Several Juno images that have been cleverly processed by citizen scientists are being highlighted at a Jupiter conference being held in London this week.
JunoCam images presented at the meeting by citizen scientists Gerald Eichstädt and Seán Doran include an animation showing the evolution of swirling features in the giant planet’s atmosphere and a composite image of Jupiter’s cloud tops.
Gerald Eichstädt, a mathematician working as a software professional, has taken two images from JunoCam and reprojected them to the same vantage point to enable a direct comparison between the images and show the subtle motions within the atmosphere. By modelling the movement of individual pixels in the images, he has created an animation that extrapolates the swirling evolution of the vortices in the atmosphere.
Eichstädt explains: “This animation represents a ‘feasibility test’. Building on this initial work, we can add in more variables that will give us a more detailed description and physical understanding of Jupiter’s atmosphere.”

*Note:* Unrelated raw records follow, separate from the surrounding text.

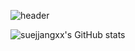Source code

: ![header](https://capsule-render.vercel.app/api?type=wave&color=auto&height=300&section=header&text=Sue%20Yoon&fontSize=80&animation=twinkling)


![suejjangxx's GitHub stats](https://github-readme-stats.vercel.app/api?username=suejjangxx&count_private=true&show_icons=true)
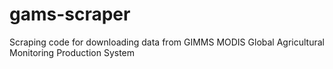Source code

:# gams-scraper
Scraping code for downloading data from GIMMS MODIS Global Agricultural Monitoring Production System
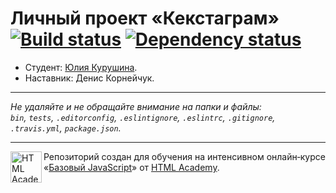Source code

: # Личный проект «Кекстаграм» [![Build status][travis-image]][travis-url] [![Dependency status][dependency-image]][dependency-url]

* Студент: [Юлия Курушина](https://up.htmlacademy.ru/javascript/8/user/295545).
* Наставник: Денис Корнейчук.

---

_Не удаляйте и не обращайте внимание на папки и файлы:_<br>
_`bin`, `tests`, `.editorconfig`, `.eslintignore`, `.eslintrc`, `.gitignore`, `.travis.yml`, `package.json`._

---

<a href="https://htmlacademy.ru/intensive/javascript"><img align="left" width="50" height="50" title="HTML Academy" src="https://up.htmlacademy.ru/static/img/intensive/javascript/logo-for-github.svg"></a>

Репозиторий создан для обучения на интенсивном онлайн‑курсе «[Базовый JavaScript](https://htmlacademy.ru/intensive/javascript)» от [HTML Academy](https://htmlacademy.ru).

[travis-image]: https://travis-ci.org/htmlacademy-javascript/295545-kekstagram.svg?branch=master
[travis-url]: https://travis-ci.org/htmlacademy-javascript/295545-kekstagram
[dependency-image]: https://david-dm.org/htmlacademy-javascript/295545-kekstagram.svg?style=flat-square
[dependency-url]: https://david-dm.org/htmlacademy-javascript/295545-kekstagram
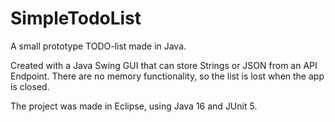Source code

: # SimpleTodoList
A small prototype TODO-list made in Java. 

Created with a Java Swing GUI that can store Strings or JSON from an API Endpoint. 
There are no memory functionality, so the list is lost when the app is closed. 

The project was made in Eclipse, using Java 16 and JUnit 5. 
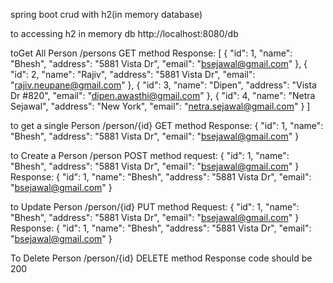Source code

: spring boot crud with h2(in memory database)

to accessing h2 in memory db
http://localhost:8080/db


toGet All Person
/persons GET method
Response:
[
    {
        "id": 1,
        "name": "Bhesh",
        "address": "5881 Vista Dr",
        "email": "bsejawal@gmail.com"
    },
    {
        "id": 2,
        "name": "Rajiv",
        "address": "5881 Vista Dr",
        "email": "rajiv.neupane@gmail.com"
    },
    {
        "id": 3,
        "name": "Dipen",
        "address": "Vista Dr #820",
        "email": "dipen.awasthi@gmail.com"
    },
    {
        "id": 4,
        "name": "Netra Sejawal",
        "address": "New York",
        "email": "netra.sejawal@gmail.com"
    }
]

to get a single Person
/person/{id} GET method
Response:
{
    "id": 1,
    "name": "Bhesh",
    "address": "5881 Vista Dr",
    "email": "bsejawal@gmail.com"
}


to Create a Person
/person POST method
request:
{
    "id": 1,
    "name": "Bhesh",
    "address": "5881 Vista Dr",
    "email": "bsejawal@gmail.com"
}
Response: 
{
    "id": 1,
    "name": "Bhesh",
    "address": "5881 Vista Dr",
    "email": "bsejawal@gmail.com"
}

to Update Person
/person/{id} PUT method
Request:
{
    "id": 1,
    "name": "Bhesh",
    "address": "5881 Vista Dr",
    "email": "bsejawal@gmail.com"
}
Response:
{
    "id": 1,
    "name": "Bhesh",
    "address": "5881 Vista Dr",
    "email": "bsejawal@gmail.com"
}

To Delete Person
/person/{id} DELETE method
Response code should be 200

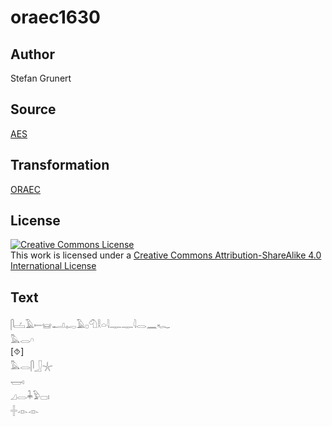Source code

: # oraec1630

## Author

Stefan Grunert

## Source

[AES](https://github.com/simondschweitzer/aes)

## Transformation

[ORAEC](https://oraec.github.io/)

## License

<a rel="license" href="http://creativecommons.org/licenses/by-sa/4.0/"><img alt="Creative Commons License" style="border-width:0" src="https://i.creativecommons.org/l/by-sa/4.0/88x31.png" /></a><br />This work is licensed under a <a rel="license" href="http://creativecommons.org/licenses/by-sa/4.0/">Creative Commons Attribution-ShareAlike 4.0 International License</a>

## Text

𓋴𓐟𓄿𓍿𓊠𓂝𓉻𓄿𓊪𓄇𓎛𓏏𓇋𓊃𓊃𓇋𓂋𓈖𓆑<br>
𓅓𓂋𓎆<br>
[⯑]<br>
𓅓𓂋𓋴𓃀𓇼<br>
𓉿𓏤<br>
𓈎𓂋𓇓𓅱𓊌𓏤<br>
𓏶𓁹𓁹<br>
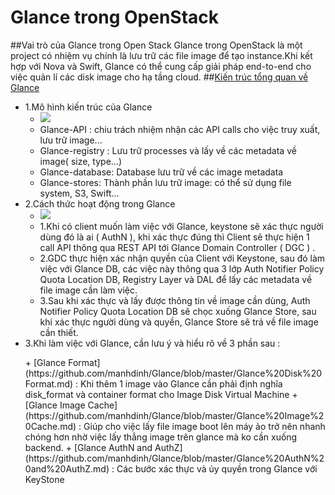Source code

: # Glance trong OpenStack
##Vai trò của Glance trong Open Stack
Glance trong OpenStack là một project có nhiệm vụ chính là lưu trữ các file image để tạo instance.Khi kết hợp với Nova và Swift, Glance có thể cung cấp giải pháp end-to-end cho việc quản lí các disk image cho hạ tầng cloud.
##[Kiến trúc tổng quan về Glance](https://github.com/manhdinh/Glance/blob/master/Glance.md)
- 1.Mô hình kiến trúc của Glance
  + <img src="https://camo.githubusercontent.com/98e3755c1fc01a71fd2a499845839a3df501cd0f/687474703a2f2f696c6561726e737461636b2e66696c65732e776f726470726573732e636f6d2f323031332f30342f676c616e63652e706e673f773d33303026683d333030">
  + Glance-API : chiu trách nhiệm nhận các API calls cho việc truy xuất, lưu trữ image...
  + Glance-registry : Lưu trữ processes và lấy về các metadata về image( size, type...)
  + Glance-database: Database lưu trữ về các image metadata
  + Glance-stores: Thành phần lưu trữ image: có thể sử dụng file system, S3, Swift...
- 2.Cách thức hoạt động trong Glance
  + <img src="https://camo.githubusercontent.com/052568e3b0e91d7e956624c97c7ae167d1895cec/687474703a2f2f646f63732e6f70656e737461636b2e6f72672f646576656c6f7065722f676c616e63652f5f696d616765732f6172636869746563747572652e706e67">
  + 1.Khi có client muốn làm việc với Glance, keystone sẽ xác thực người dùng đó là ai ( AuthN ), khi xác thực đúng thì Client sẽ thực hiện 1 call API thông qua REST API tới Glance Domain Controller ( DGC ) .
  + 2.GDC thực hiện xác nhận quyền của Client với Keystone, sau đó làm việc với Glance DB, các việc này thông qua 3 lớp Auth Notifier Policy Quota Location DB, Registry Layer và DAL để lấy các metadata về file image cần làm việc.
  + 3.Sau khi xác thực và lấy được thông tin về image cần dùng, Auth Notifier Policy Quota Location DB sẽ chọc xuống Glance Store, sau khi xác thực người dùng và quyền, Glance Store sẽ trả về file image cần thiết.
- 3.Khi làm việc với Glance, cần lưu ý và hiểu rõ về 3 phần sau : 
<ul>
  + [Glance Format](https://github.com/manhdinh/Glance/blob/master/Glance%20Disk%20Format.md) : Khi thêm 1 image vào Glance cần phải định nghĩa disk_format và container format cho Image Disk Virtual Machine
  + [Glance Image Cache](https://github.com/manhdinh/Glance/blob/master/Glance%20Image%20Cache.md) : Giúp cho việc lấy file image boot lên máy ảo trở nên nhanh chóng hơn nhờ việc lấy thẳng image trên glance mà ko cần xuống backend.
  + [Glance AuthN and AuthZ](https://github.com/manhdinh/Glance/blob/master/Glance%20AuthN%20and%20AuthZ.md) : Các bước xác thực và ủy quyền trong Glance với KeyStone
  </ul>
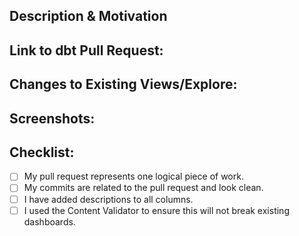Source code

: <!---
Provide a short summary in the Title above. Examples of good PR titles:
* "Feature: add so-and-so models"
* "Fix: deduplicate such-and-such"
-->

## Description & Motivation
<!---
Describe your changes, and why you're making them. Is this linked to an open
issue, a Trello card, etc? Link it here.
-->

## Link to dbt Pull Request:
<!---
If there is a corresponding dbt pull request, please link it here and give a
brief summary of what the PR did and how it relates to this Looker pull request.
-->

## Changes to Existing Views/Explore:
<!---
Include this section if you are changing any existing views or explores. Link
any related pull requests in Internal Analytics, or instructions for merge (e.g.
will have to update XYZ dashboards once merged)
-->

## Screenshots:
<!---
If you created or updated an explore, include a screenshot of the explore as if
you were going to use it to create a look or dashboard. This will help the
reviewer understand the stakeholder experience when using the explore.
-->

## Checklist:
<!---
This checklist is mostly useful as a reminder of small things that can easily be
forgotten – it is meant as a helpful tool rather than hoops to jump through.
Put an `x` in all the items that apply, make notes next to any that haven't been
addressed, and remove any items that are not relevant to this PR.
-->
- [ ] My pull request represents one logical piece of work.
- [ ] My commits are related to the pull request and look clean.
- [ ] I have added descriptions to all columns.
- [ ] I used the Content Validator to ensure this will not break existing dashboards.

Seán Doran, in collaboration with Eichstädt, has created a new composite image of Jupiter as seen by Juno as it swung away from Jupiter’s south pole on 1st April 2018. Because Jupiter was larger than JunoCam’s field of view when the main portion of the image was taken, Eichstädt rendered four other images to the same viewing geometry to reconstruct a mosaic of the whole planet. Doran then processed the composite image to balance and blend the overlapping components, sharpen the contrast, and fill gaps.
I have myself highlighted images by both previously at Behind the Black, here and here and here and here. This press release nicely places both in the limelight at last.